AgileWorksOrg / elasticsearch-river-csv

CSV river for ElasticSearch
Apache License 2.0
91 stars 45 forks source link

CSV Not importing on server #12

Closed btray77 closed 10 years ago

btray77 commented 10 years ago

I'm on Ubuntu 12.04.4 LTS

Updated the system

sudo apt-get update && sudo apt-get upgrade

I installed elasticsearch using the debian file.

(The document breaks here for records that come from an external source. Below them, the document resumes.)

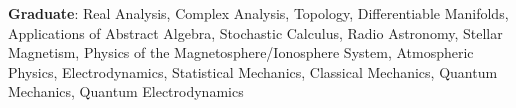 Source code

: \noindent\textbf{Graduate}:
    Real Analysis, Complex Analysis, Topology, Differentiable Manifolds,
    Applications of Abstract Algebra, Stochastic Calculus, 
    Radio Astronomy, Stellar Magnetism, Physics of the Magnetosphere/Ionosphere System,
    Atmospheric Physics, Electrodynamics, Statistical Mechanics,
    Classical Mechanics, Quantum Mechanics, Quantum Electrodynamics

It seems to be installed correctly.

elasticsearch.yml file

changed cluster.name changed node.name

I built river-csv with:

Clone elasticsearch-river-csv-source: git clone https://github.com/xxBedy/elasticsearch-river-csv.git

Installed maven

apt-get install maven

Ran maven

mvn clean package

Installed plugin

bash /usr/share/elasticsearch/bin/plugin -url file:/path_to_csv_river_repository/target/release/elasticsearch-river-csv.zip -install elasticsearch-river-csv

checked if plugin installed correctly

bash plugin -l Installed plugins:

elasticsearch-river-csv-2.0.0.jar groovy-all-2.2.1.jar opencsv-2.3.jar

Location of above

/usr/share/elasticsearch/plugins/river-csv

the test csv file is located at /root/csv/demofile.csv

Restarted elastic search

service elasticsearch reboot

Ran

curl -XPUT localhost:9200/_river/cj/_meta -d ' { "type" : "csv", "csv_file" : { "folder" : "/root/csv", "filename_pattern" : ".*.csv$", "poll":"5m", "first_line_is_header":"true" } }'

It works on my local machine (osx) but not on the server.

Ran

curl -XGET "http://localhost:9200/_search" -d' { "query": { "match_all": {} } }'

Output

{"took":3,"timed_out":false,"_shards":{"total":1,"successful":1,"failed":0},"hits":{"total":2,"max_score":1.0,"hits":[{"_index":"_river","_type":"cj","_id":"_meta","_score":1.0, "_source" : { "type" : "csv", "csv_file" : { "folder" : "/root/csv", "filename_pattern" : ".*.csv$", "poll":"5m", "first_line_is_header":"true" }, "index" : { "index" : "my_index", "type" : "item", "bulk_size" : 100, "bulk_threshold" : 10 } }},{"_index":"_river","_type":"cj","_id":"_status","_score":1.0, "_source" : {"node":{"id":"6cl4wAj4TcWE0UdN2ayhRg","name":"Sunstreak","transport_address":"inet[/IPADDRESSISHERE:9300]"}}}]}}

My thoughts

I don't think it's seeing the csv file. I thought it might be a permissions issue, so I chmod 777 the csv file.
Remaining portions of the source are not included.